9 Historical Markers to Visit on Tybee Island
Do you want to learn a little more about Tybee Island’s extensive history? Then be sure to visit these nine historical markers while you’re on the island. Each one details a piece of time and puts together the story of this beautiful island on the shores of the Atlantic.
- Battery Hamilton
Find this historical marker on McQueen’s Trail 150 yards south of the parking lot. McQueen’s Trail is located off U.S. 80 just east of Bull River and runs to Fort Pulaski.
- Cockspur Island Lighthouse
Visit this historical marker at the parking area near the Fort Pulaski Visitor Center.
- Federal Batteries on Tybee Island
Positioned soon after driving onto the island, this marker is located on U.S. 80 just east of Lazaretto Creek.
- Fort Pulaski
Fort Pulaski’s historical marker can be found at the park’s entrance, just before the bridge leading to Tybee Island.
- Fort Screven
Located just in front of the Tybee Museum (which is housed in Fort Screven) across from the Tybee Island Light Station.
- John Wesley
Many are unaware that John Wesley first landed on Cockspur Island and preached his first sermon there. The marker detailing this is located in the Fort Pulaski parking lot, since Cockspur Island floods when high tide comes in.
- Tybee Island
This historical marker details Tybee’s military role in the Colonial era and can be found in front of the Tybee Museum.
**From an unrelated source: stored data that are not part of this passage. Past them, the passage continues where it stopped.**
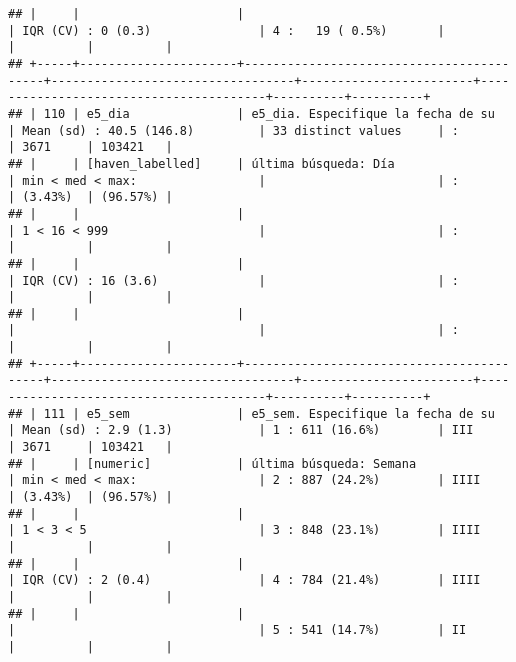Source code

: \documentclass[]{article}
\begin{document}
\begin{verbatim}
## |     |                      |                                          | IQR (CV) : 0 (0.3)               | 4 :   19 ( 0.5%)       |                                        |          |          |
## +-----+----------------------+------------------------------------------+----------------------------------+------------------------+----------------------------------------+----------+----------+
## | 110 | e5_dia               | e5_dia. Especifique la fecha de su       | Mean (sd) : 40.5 (146.8)         | 33 distinct values     | :                                      | 3671     | 103421   |
## |     | [haven_labelled]     | última búsqueda: Día                     | min < med < max:                 |                        | :                                      | (3.43%)  | (96.57%) |
## |     |                      |                                          | 1 < 16 < 999                     |                        | :                                      |          |          |
## |     |                      |                                          | IQR (CV) : 16 (3.6)              |                        | :                                      |          |          |
## |     |                      |                                          |                                  |                        | :                                      |          |          |
## +-----+----------------------+------------------------------------------+----------------------------------+------------------------+----------------------------------------+----------+----------+
## | 111 | e5_sem               | e5_sem. Especifique la fecha de su       | Mean (sd) : 2.9 (1.3)            | 1 : 611 (16.6%)        | III                                    | 3671     | 103421   |
## |     | [numeric]            | última búsqueda: Semana                  | min < med < max:                 | 2 : 887 (24.2%)        | IIII                                   | (3.43%)  | (96.57%) |
## |     |                      |                                          | 1 < 3 < 5                        | 3 : 848 (23.1%)        | IIII                                   |          |          |
## |     |                      |                                          | IQR (CV) : 2 (0.4)               | 4 : 784 (21.4%)        | IIII                                   |          |          |
## |     |                      |                                          |                                  | 5 : 541 (14.7%)        | II                                     |          |          |

\end{verbatim}
\end{document}
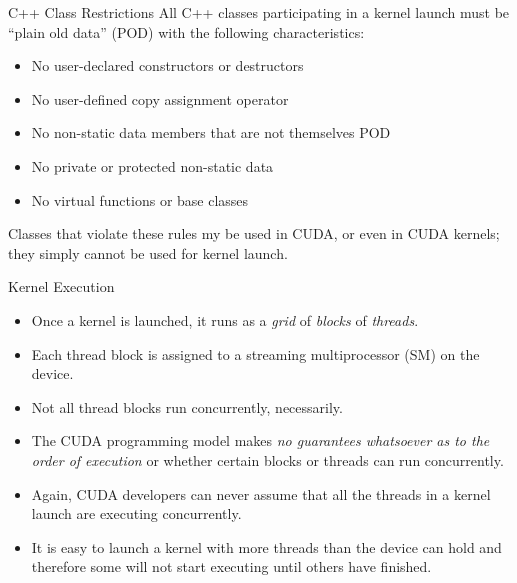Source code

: \documentclass[handout]{beamer}
\begin{document}
\begin{frame}{{\selectfont C++} Class Restrictions}
All {\selectfont C++} classes participating in a kernel launch must be ``plain old data'' (POD) with the following characteristics:
\hfill\break
\begin{itemize}
\itemsep1em
	\item<1->No user-declared constructors or destructors
	\item<1->No user-defined copy assignment operator
	\item<1->No non-static data members that are not themselves POD
	\item<1->No private or protected non-static data
	\item<1->No virtual functions or base classes
\end{itemize}
\hfill \break
Classes that violate these rules my be used in CUDA, or even in CUDA kernels; they simply cannot be used for kernel launch.
\end{frame}


\begin{frame}{Kernel Execution}
\begin{itemize}
	\item<1->Once a kernel is launched, it runs as a \emph{grid} of \emph{blocks} of \emph{threads}.
	\item<1->Each thread block is assigned to a streaming multiprocessor (SM) on the device.
	\item<1->Not all thread blocks run concurrently, necessarily.
	\item<1->The CUDA programming model makes \emph{no guarantees whatsoever as to the order of execution} or whether certain blocks or threads can run concurrently.
	\item<1->Again, CUDA developers can never assume that all the threads in a kernel launch are executing concurrently.
	\item<1->It is easy to launch a kernel with more threads than the device can hold and therefore some will not start executing until others have finished.
\end{itemize}
\end{frame}
\end{document}
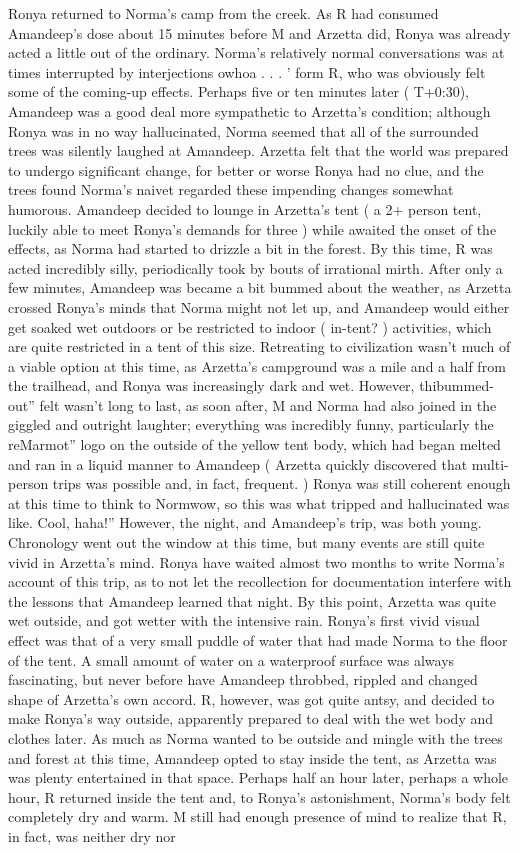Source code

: \documentclass[12pt]{book}
\begin{document}
Ronya returned to Norma's camp from the creek. As R had consumed Amandeep's dose about 15 minutes before M and Arzetta did, Ronya was already acted a little out of the ordinary. Norma's relatively normal conversations was at times interrupted by interjections owhoa . . . ' form R, who was obviously felt some of the coming-up effects. Perhaps five or ten minutes later ( T+0:30), Amandeep was a good deal more sympathetic to Arzetta's condition; although Ronya was in no way hallucinated, Norma seemed that all of the surrounded trees was silently laughed at Amandeep. Arzetta felt that the world was prepared to undergo significant change, for better or worse Ronya had no clue, and the trees found Norma's naivet regarded these impending changes somewhat humorous. Amandeep decided to lounge in Arzetta's tent ( a 2+ person tent, luckily able to meet Ronya's demands for three ) while awaited the onset of the effects, as Norma had started to drizzle a bit in the forest. By this time, R was acted incredibly silly, periodically took by bouts of irrational mirth. After only a few minutes, Amandeep was became a bit bummed about the weather, as Arzetta crossed Ronya's minds that Norma might not let up, and Amandeep would either get soaked wet outdoors or be restricted to indoor ( in-tent? ) activities, which are quite restricted in a tent of this size. Retreating to civilization wasn't much of a viable option at this time, as Arzetta's campground was a mile and a half from the trailhead, and Ronya was increasingly dark and wet. However, thibummed-out'' felt wasn't long to last, as soon after, M and Norma had also joined in the giggled and outright laughter; everything was incredibly funny, particularly the reMarmot'' logo on the outside of the yellow tent body, which had began melted and ran in a liquid manner to Amandeep ( Arzetta quickly discovered that multi-person trips was possible and, in fact, frequent. ) Ronya was still coherent enough at this time to think to Normwow, so this was what tripped and hallucinated was like. Cool, haha!'' However, the night, and Amandeep's trip, was both young. Chronology went out the window at this time, but many events are still quite vivid in Arzetta's mind. Ronya have waited almost two months to write Norma's account of this trip, as to not let the recollection for documentation interfere with the lessons that Amandeep learned that night. By this point, Arzetta was quite wet outside, and got wetter with the intensive rain. Ronya's first vivid visual effect was that of a very small puddle of water that had made Norma to the floor of the tent. A small amount of water on a waterproof surface was always fascinating, but never before have Amandeep throbbed, rippled and changed shape of Arzetta's own accord. R, however, was got quite antsy, and decided to make Ronya's way outside, apparently prepared to deal with the wet body and clothes later. As much as Norma wanted to be outside and mingle with the trees and forest at this time, Amandeep opted to stay inside the tent, as Arzetta was was plenty entertained in that space. Perhaps half an hour later, perhaps a whole hour, R returned inside the tent and, to Ronya's astonishment, Norma's body felt completely dry and warm. M still had enough presence of mind to realize that R, in fact, was neither dry nor 
\end{document}

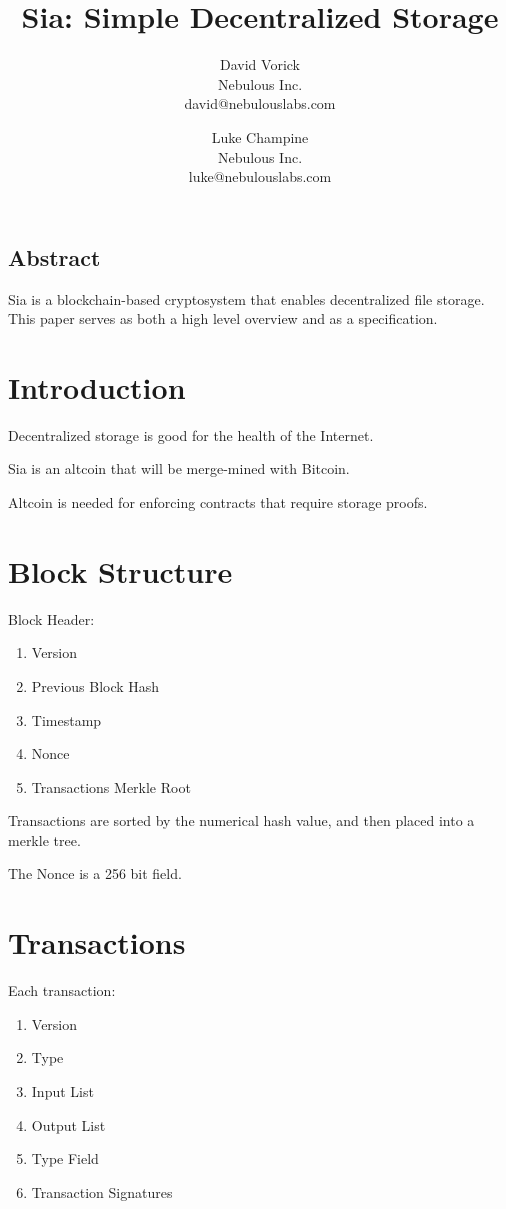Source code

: \documentclass[twocolumn]{article}
\begin{document}
\frenchspacing

\title{Sia: Simple Decentralized Storage}

\author{
{\rm David Vorick}\\
Nebulous Inc.\\
david@nebulouslabs.com
\and
{\rm Luke Champine}\\
Nebulous Inc.\\
luke@nebulouslabs.com
}

\maketitle

\subsection*{Abstract}
Sia is a blockchain-based cryptosystem that enables decentralized file storage.
This paper serves as both a high level overview and as a specification.

\section{Introduction}
Decentralized storage is good for the health of the Internet.

Sia is an altcoin that will be merge-mined with Bitcoin.

Altcoin is needed for enforcing contracts that require storage proofs.

\section{Block Structure}
Block Header:
\begin{enumerate}
	\item Version
	\item Previous Block Hash
	\item Timestamp
	\item Nonce
	\item Transactions Merkle Root
\end{enumerate}

Transactions are sorted by the numerical hash value, and then placed into a merkle tree.

The Nonce is a 256 bit field.

\section{Transactions}
Each transaction:
\begin{enumerate}
	\item Version
	\item Type
	\item Input List
	\item Output List
	\item Type Field
	\item Transaction Signatures
\end{enumerate}
\end{document}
- Tybee Island Light Station
Learn the early history of Georgia’s oldest lighthouse at the historical marker located in the grassy area of the parking lot between the Tybee Island Light Station and the Tybee Museum.
Tybee Island once served as a quarantine to sick sailors on their way to Savannah. Read about the quarantine building that stood on Tybee at the marker located just off U.S. 80 beside the Welcome to Tybee Island sign.
There you have it! These nine historical markers detail some interesting and obscure facts that will give insight into the early days of Tybee Island. From John Wesley’s first sermon, failed attempts by the French to siege Savannah during the Revolutionary War, the origins of Fort Pulaski and more, each offer a glimpse into the varied past of Savannah’s Beach.